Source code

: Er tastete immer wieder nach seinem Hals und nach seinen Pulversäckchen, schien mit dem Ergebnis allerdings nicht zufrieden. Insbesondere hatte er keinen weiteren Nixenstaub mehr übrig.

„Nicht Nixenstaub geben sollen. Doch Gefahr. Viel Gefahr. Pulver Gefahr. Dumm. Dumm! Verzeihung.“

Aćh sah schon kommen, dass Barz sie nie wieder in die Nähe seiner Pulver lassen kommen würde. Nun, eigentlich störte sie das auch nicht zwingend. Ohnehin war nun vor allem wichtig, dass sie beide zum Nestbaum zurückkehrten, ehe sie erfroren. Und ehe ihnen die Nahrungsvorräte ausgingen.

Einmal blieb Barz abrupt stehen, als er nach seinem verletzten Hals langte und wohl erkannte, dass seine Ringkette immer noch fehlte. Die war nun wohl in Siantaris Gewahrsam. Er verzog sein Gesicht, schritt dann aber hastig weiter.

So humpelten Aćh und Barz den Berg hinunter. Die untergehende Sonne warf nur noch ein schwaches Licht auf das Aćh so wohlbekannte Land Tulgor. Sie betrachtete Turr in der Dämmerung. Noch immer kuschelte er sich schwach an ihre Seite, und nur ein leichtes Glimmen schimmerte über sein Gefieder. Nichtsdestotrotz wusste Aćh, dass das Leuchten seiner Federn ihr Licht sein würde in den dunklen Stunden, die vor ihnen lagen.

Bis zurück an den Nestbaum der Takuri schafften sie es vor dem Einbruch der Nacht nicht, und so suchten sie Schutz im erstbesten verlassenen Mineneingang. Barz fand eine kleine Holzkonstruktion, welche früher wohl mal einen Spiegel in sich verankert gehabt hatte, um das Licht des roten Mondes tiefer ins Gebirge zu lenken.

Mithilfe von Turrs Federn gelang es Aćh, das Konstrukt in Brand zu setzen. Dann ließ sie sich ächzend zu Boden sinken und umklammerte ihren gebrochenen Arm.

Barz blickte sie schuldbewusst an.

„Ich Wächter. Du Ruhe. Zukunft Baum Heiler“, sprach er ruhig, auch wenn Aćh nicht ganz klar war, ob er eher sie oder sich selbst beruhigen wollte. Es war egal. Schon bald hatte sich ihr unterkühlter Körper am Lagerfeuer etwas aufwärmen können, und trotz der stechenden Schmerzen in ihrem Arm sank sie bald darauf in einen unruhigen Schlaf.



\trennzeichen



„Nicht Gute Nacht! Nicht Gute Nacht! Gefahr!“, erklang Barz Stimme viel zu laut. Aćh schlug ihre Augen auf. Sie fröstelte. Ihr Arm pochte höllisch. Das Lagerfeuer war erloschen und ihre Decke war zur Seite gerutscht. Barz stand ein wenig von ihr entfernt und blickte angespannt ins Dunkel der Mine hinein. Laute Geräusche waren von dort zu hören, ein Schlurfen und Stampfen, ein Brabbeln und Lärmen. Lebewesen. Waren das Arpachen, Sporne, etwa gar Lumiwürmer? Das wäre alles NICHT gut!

+---+

# YOUR ASSIGNMENT
Each line carrying the string "Nixenstaub" should be copied out from the entries.

# COMPLETED TASK
: Er tastete immer wieder nach seinem Hals und nach seinen Pulversäckchen, schien mit dem Ergebnis allerdings nicht zufrieden. Insbesondere hatte er keinen weiteren Nixenstaub mehr übrig.
„Nicht Nixenstaub geben sollen. Doch Gefahr. Viel Gefahr. Pulver Gefahr. Dumm. Dumm! Verzeihung.“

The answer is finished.